:: Raw data ::

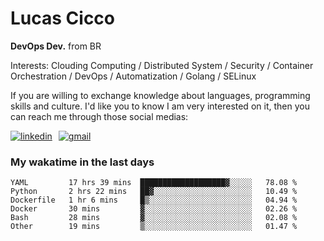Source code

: # Lucas Cicco

**DevOps Dev.** from BR

Interests: Clouding Computing / Distributed System / Security / Container Orchestration / DevOps / Automatization / Golang / SELinux

If you are willing to exchange knowledge about languages, programming skills and culture. I'd like you to know I am very interested on it, then you can reach me through those social medias:

<div style="display: flex; align-items: center; gap: 10px;">
  <a href="https://www.linkedin.com/in/lucas-vitor-de-cicco" target="_blank">
    <img
      src="https://img.shields.io/badge/-LinkedIn-%230077B5?style=for-the-badge&logo=linkedin&logoColor=white"
      alt="linkedin"
      target="_blank" 
    />
  </a>
  <a href="mailto:lucasvitorx1@gmail.com">
      <img
        src="https://img.shields.io/badge/-Gmail-%23333?style=for-the-badge&logo=gmail&logoColor=white"
        alt="gmail"
        target="_blank"
      />
  </a>
</div>

### My wakatime in the last days

<!--START_SECTION:waka-->

```text
YAML         17 hrs 39 mins  ███████████████████▓░░░░░   78.08 %
Python       2 hrs 22 mins   ██▓░░░░░░░░░░░░░░░░░░░░░░   10.49 %
Dockerfile   1 hr 6 mins     █▒░░░░░░░░░░░░░░░░░░░░░░░   04.94 %
Docker       30 mins         ▓░░░░░░░░░░░░░░░░░░░░░░░░   02.26 %
Bash         28 mins         ▓░░░░░░░░░░░░░░░░░░░░░░░░   02.08 %
Other        19 mins         ▒░░░░░░░░░░░░░░░░░░░░░░░░   01.47 %
```

<!--END_SECTION:waka-->
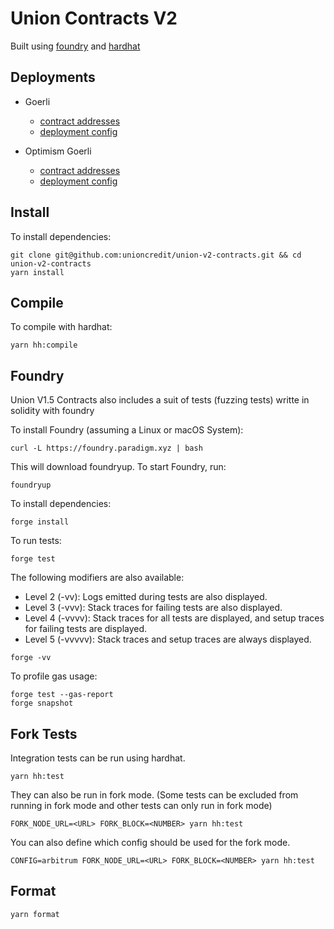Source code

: # Union Contracts V2

Built using [foundry](https://book.getfoundry.sh/) and [hardhat](https://hardhat.org/)

## Deployments

-   Goerli

    -   [contract addresses](https://github.com/sherlock-audit/2023-02-union/blob/main/union-v2-contracts/deployments/goerli/deployment.json)
    -   [deployment config](https://github.com/sherlock-audit/2023-02-union/blob/main/union-v2-contracts/deployments/goerli/config.json)

-   Optimism Goerli

    -   [contract addresses](https://github.com/sherlock-audit/2023-02-union/blob/main/union-v2-contracts/deployments/optimism-goerli/deployment.json)
    -   [deployment config](https://github.com/sherlock-audit/2023-02-union/blob/main/union-v2-contracts/deployments/optimism-goerli/config.json)

## Install

To install dependencies:

```
git clone git@github.com:unioncredit/union-v2-contracts.git && cd union-v2-contracts
yarn install
```

## Compile

To compile with hardhat:

```
yarn hh:compile
```

## Foundry

Union V1.5 Contracts also includes a suit of tests (fuzzing tests) writte in solidity with foundry

To install Foundry (assuming a Linux or macOS System):

```
curl -L https://foundry.paradigm.xyz | bash
```

This will download foundryup. To start Foundry, run:

```
foundryup
```

To install dependencies:

```
forge install
```

To run tests:

```
forge test
```

The following modifiers are also available:

-   Level 2 (-vv): Logs emitted during tests are also displayed.
-   Level 3 (-vvv): Stack traces for failing tests are also displayed.
-   Level 4 (-vvvv): Stack traces for all tests are displayed, and setup traces for failing tests are displayed.
-   Level 5 (-vvvvv): Stack traces and setup traces are always displayed.

```
forge -vv
```

To profile gas usage:

```
forge test --gas-report
forge snapshot
```

## Fork Tests

Integration tests can be run using hardhat.

```
yarn hh:test
```

They can also be run in fork mode. (Some tests can be excluded from running in fork mode and other tests can only run in fork mode)

```
FORK_NODE_URL=<URL> FORK_BLOCK=<NUMBER> yarn hh:test
```

You can also define which config should be used for the fork mode.

```
CONFIG=arbitrum FORK_NODE_URL=<URL> FORK_BLOCK=<NUMBER> yarn hh:test
```

## Format

```
yarn format
```
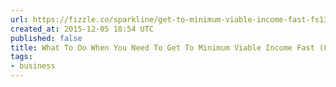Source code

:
 ```yaml
---
url: https://fizzle.co/sparkline/get-to-minimum-viable-income-fast-fs139
created_at: 2015-12-05 18:54 UTC
published: false
title: What To Do When You Need To Get To Minimum Viable Income Fast (FS139)
tags:
- business
---
```



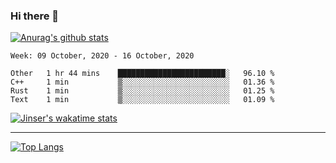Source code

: ### Hi there 👋

[![Anurag's github stats](https://github-readme-stats.vercel.app/api?username=jinserrr&show_icons=true)](https://github.com/anuraghazra/github-readme-stats)


<!--START_SECTION:waka-->
```text
Week: 09 October, 2020 - 16 October, 2020

Other   1 hr 44 mins    ████████████████████████░   96.10 % 
C++     1 min           ▒░░░░░░░░░░░░░░░░░░░░░░░░   01.36 % 
Rust    1 min           ▒░░░░░░░░░░░░░░░░░░░░░░░░   01.25 % 
Text    1 min           ▒░░░░░░░░░░░░░░░░░░░░░░░░   01.09 % 
```
<!--END_SECTION:waka-->

[![Jinser's wakatime stats](https://github-readme-stats.vercel.app/api/wakatime?username=jinser)](https://github.com/anuraghazra/github-readme-stats)

***

[![Top Langs](https://github-readme-stats.vercel.app/api/top-langs/?username=jinserrr)](https://github.com/anuraghazra/github-readme-stats)
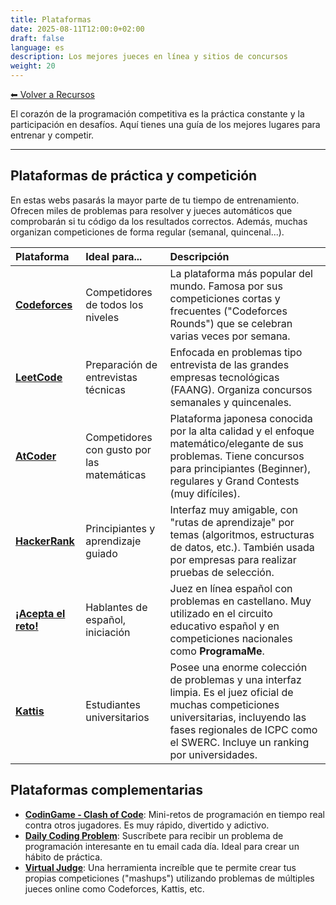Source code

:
 ```yaml
---
title: Plataformas
date: 2025-08-11T12:00:0+02:00
draft: false
language: es
description: Los mejores jueces en línea y sitios de concursos
weight: 20
---
```


[⬅ Volver a Recursos](../)


El corazón de la programación competitiva es la práctica constante y la participación en desafíos. Aquí tienes una guía de los mejores lugares para entrenar y competir.

---


## Plataformas de práctica y competición

En estas webs pasarás la mayor parte de tu tiempo de entrenamiento. Ofrecen miles de problemas para resolver y jueces automáticos que comprobarán si tu código da los resultados correctos. Además, muchas organizan competiciones de forma regular (semanal, quincenal...).

| Plataforma | Ideal para... | Descripción |
| :--- | :--- | :--- |
| **[Codeforces](https://codeforces.com)** | Competidores de todos los niveles | La plataforma más popular del mundo. Famosa por sus competiciones cortas y frecuentes ("Codeforces Rounds") que se celebran varias veces por semana. |
| **[LeetCode](https://leetcode.com)** | Preparación de entrevistas técnicas | Enfocada en problemas tipo entrevista de las grandes empresas tecnológicas (FAANG). Organiza concursos semanales y quincenales. |
| **[AtCoder](https://atcoder.jp)** | Competidores con gusto por las matemáticas | Plataforma japonesa conocida por la alta calidad y el enfoque matemático/elegante de sus problemas. Tiene concursos para principiantes (Beginner), regulares y Grand Contests (muy difíciles). |
| **[HackerRank](https://www.hackerrank.com)** | Principiantes y aprendizaje guiado | Interfaz muy amigable, con "rutas de aprendizaje" por temas (algoritmos, estructuras de datos, etc.). También usada por empresas para realizar pruebas de selección. |
| **[¡Acepta el reto!](https://aceptaelreto.com)** | Hablantes de español, iniciación | Juez en línea español con problemas en castellano. Muy utilizado en el circuito educativo español y en competiciones nacionales como **ProgramaMe**. |
| **[Kattis](https://open.kattis.com)** | Estudiantes universitarios | Posee una enorme colección de problemas y una interfaz limpia. Es el juez oficial de muchas competiciones universitarias, incluyendo las fases regionales de ICPC como el SWERC. Incluye un ranking por universidades. |


## Plataformas complementarias

- **[CodinGame - Clash of Code](https://www.codingame.com/multiplayer/clashofcode)**: Mini-retos de programación en tiempo real contra otros jugadores. Es muy rápido, divertido y adictivo.
- **[Daily Coding Problem](https://www.dailycodingproblem.com)**: Suscríbete para recibir un problema de programación interesante en tu email cada día. Ideal para crear un hábito de práctica.
- **[Virtual Judge](https://vjudge.net)**: Una herramienta increíble que te permite crear tus propias competiciones ("mashups") utilizando problemas de múltiples jueces online como Codeforces, Kattis, etc.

:::

**What to work on**
When pictures appear among the entries, skip them and copy all remaining text precisely.

**Task response**
Source code

: # Lucas Cicco

**DevOps Dev.** from BR

Interests: Clouding Computing / Distributed System / Security / Container Orchestration / DevOps / Automatization / Golang / SELinux

If you are willing to exchange knowledge about languages, programming skills and culture. I'd like you to know I am very interested on it, then you can reach me through those social medias:

<div style="display: flex; align-items: center; gap: 10px;">
  <a href="https://www.linkedin.com/in/lucas-vitor-de-cicco" target="_blank">
    <img
      src="https://img.shields.io/badge/-LinkedIn-%230077B5?style=for-the-badge&logo=linkedin&logoColor=white"
      alt="linkedin"
      target="_blank" 
    />
  </a>
  <a href="mailto:lucasvitorx1@gmail.com">
      <img
        src="https://img.shields.io/badge/-Gmail-%23333?style=for-the-badge&logo=gmail&logoColor=white"
        alt="gmail"
        target="_blank"
      />
  </a>
</div>

### My wakatime in the last days

<!--START_SECTION:waka-->

```text
YAML         17 hrs 39 mins  ███████████████████▓░░░░░   78.08 %
Python       2 hrs 22 mins   ██▓░░░░░░░░░░░░░░░░░░░░░░   10.49 %
Dockerfile   1 hr 6 mins     █▒░░░░░░░░░░░░░░░░░░░░░░░   04.94 %
Docker       30 mins         ▓░░░░░░░░░░░░░░░░░░░░░░░░   02.26 %
Bash         28 mins         ▓░░░░░░░░░░░░░░░░░░░░░░░░   02.08 %
Other        19 mins         ▒░░░░░░░░░░░░░░░░░░░░░░░░   01.47 %
```

<!--END_SECTION:waka-->
Source code

: # Union Contracts V2

Built using [foundry](https://book.getfoundry.sh/) and [hardhat](https://hardhat.org/)

## Deployments

-   Goerli

    -   [contract addresses](https://github.com/sherlock-audit/2023-02-union/blob/main/union-v2-contracts/deployments/goerli/deployment.json)
    -   [deployment config](https://github.com/sherlock-audit/2023-02-union/blob/main/union-v2-contracts/deployments/goerli/config.json)

-   Optimism Goerli

    -   [contract addresses](https://github.com/sherlock-audit/2023-02-union/blob/main/union-v2-contracts/deployments/optimism-goerli/deployment.json)
    -   [deployment config](https://github.com/sherlock-audit/2023-02-union/blob/main/union-v2-contracts/deployments/optimism-goerli/config.json)

## Install

To install dependencies:

```
git clone git@github.com:unioncredit/union-v2-contracts.git && cd union-v2-contracts
yarn install
```

## Compile

To compile with hardhat:

```
yarn hh:compile
```

## Foundry

Union V1.5 Contracts also includes a suit of tests (fuzzing tests) writte in solidity with foundry

To install Foundry (assuming a Linux or macOS System):

```
curl -L https://foundry.paradigm.xyz | bash
```

This will download foundryup. To start Foundry, run:

```
foundryup
```

To install dependencies:

```
forge install
```

To run tests:

```
forge test
```

The following modifiers are also available:

-   Level 2 (-vv): Logs emitted during tests are also displayed.
-   Level 3 (-vvv): Stack traces for failing tests are also displayed.
-   Level 4 (-vvvv): Stack traces for all tests are displayed, and setup traces for failing tests are displayed.
-   Level 5 (-vvvvv): Stack traces and setup traces are always displayed.

```
forge -vv
```

To profile gas usage:

```
forge test --gas-report
forge snapshot
```

## Fork Tests

Integration tests can be run using hardhat.

```
yarn hh:test
```

They can also be run in fork mode. (Some tests can be excluded from running in fork mode and other tests can only run in fork mode)

```
FORK_NODE_URL=<URL> FORK_BLOCK=<NUMBER> yarn hh:test
```

You can also define which config should be used for the fork mode.

```
CONFIG=arbitrum FORK_NODE_URL=<URL> FORK_BLOCK=<NUMBER> yarn hh:test
```

## Format

```
yarn format
```
Source code

:
 ```yaml
---
url: https://fizzle.co/sparkline/get-to-minimum-viable-income-fast-fs139
created_at: 2015-12-05 18:54 UTC
published: false
title: What To Do When You Need To Get To Minimum Viable Income Fast (FS139)
tags:
- business
---
```



Source code

: ### Hi there 👋

[![Anurag's github stats](https://github-readme-stats.vercel.app/api?username=jinserrr&show_icons=true)](https://github.com/anuraghazra/github-readme-stats)


<!--START_SECTION:waka-->
```text
Week: 09 October, 2020 - 16 October, 2020

Other   1 hr 44 mins    ████████████████████████░   96.10 % 
C++     1 min           ▒░░░░░░░░░░░░░░░░░░░░░░░░   01.36 % 
Rust    1 min           ▒░░░░░░░░░░░░░░░░░░░░░░░░   01.25 % 
Text    1 min           ▒░░░░░░░░░░░░░░░░░░░░░░░░   01.09 % 
```
<!--END_SECTION:waka-->

[![Jinser's wakatime stats](https://github-readme-stats.vercel.app/api/wakatime?username=jinser)](https://github.com/anuraghazra/github-readme-stats)

***

[![Top Langs](https://github-readme-stats.vercel.app/api/top-langs/?username=jinserrr)](https://github.com/anuraghazra/github-readme-stats)
Source code

:
 ```yaml
---
title: Plataformas
date: 2025-08-11T12:00:0+02:00
draft: false
language: es
description: Los mejores jueces en línea y sitios de concursos
weight: 20
---
```


[⬅ Volver a Recursos](../)


El corazón de la programación competitiva es la práctica constante y la participación en desafíos. Aquí tienes una guía de los mejores lugares para entrenar y competir.

---


## Plataformas de práctica y competición

En estas webs pasarás la mayor parte de tu tiempo de entrenamiento. Ofrecen miles de problemas para resolver y jueces automáticos que comprobarán si tu código da los resultados correctos. Además, muchas organizan competiciones de forma regular (semanal, quincenal...).

| Plataforma | Ideal para... | Descripción |
| :--- | :--- | :--- |
| **[Codeforces](https://codeforces.com)** | Competidores de todos los niveles | La plataforma más popular del mundo. Famosa por sus competiciones cortas y frecuentes ("Codeforces Rounds") que se celebran varias veces por semana. |
| **[LeetCode](https://leetcode.com)** | Preparación de entrevistas técnicas | Enfocada en problemas tipo entrevista de las grandes empresas tecnológicas (FAANG). Organiza concursos semanales y quincenales. |
| **[AtCoder](https://atcoder.jp)** | Competidores con gusto por las matemáticas | Plataforma japonesa conocida por la alta calidad y el enfoque matemático/elegante de sus problemas. Tiene concursos para principiantes (Beginner), regulares y Grand Contests (muy difíciles). |
| **[HackerRank](https://www.hackerrank.com)** | Principiantes y aprendizaje guiado | Interfaz muy amigable, con "rutas de aprendizaje" por temas (algoritmos, estructuras de datos, etc.). También usada por empresas para realizar pruebas de selección. |
| **[¡Acepta el reto!](https://aceptaelreto.com)** | Hablantes de español, iniciación | Juez en línea español con problemas en castellano. Muy utilizado en el circuito educativo español y en competiciones nacionales como **ProgramaMe**. |
| **[Kattis](https://open.kattis.com)** | Estudiantes universitarios | Posee una enorme colección de problemas y una interfaz limpia. Es el juez oficial de muchas competiciones universitarias, incluyendo las fases regionales de ICPC como el SWERC. Incluye un ranking por universidades. |


## Plataformas complementarias

- **[CodinGame - Clash of Code](https://www.codingame.com/multiplayer/clashofcode)**: Mini-retos de programación en tiempo real contra otros jugadores. Es muy rápido, divertido y adictivo.
- **[Daily Coding Problem](https://www.dailycodingproblem.com)**: Suscríbete para recibir un problema de programación interesante en tu email cada día. Ideal para crear un hábito de práctica.
- **[Virtual Judge](https://vjudge.net)**: Una herramienta increíble que te permite crear tus propias competiciones ("mashups") utilizando problemas de múltiples jueces online como Codeforces, Kattis, etc.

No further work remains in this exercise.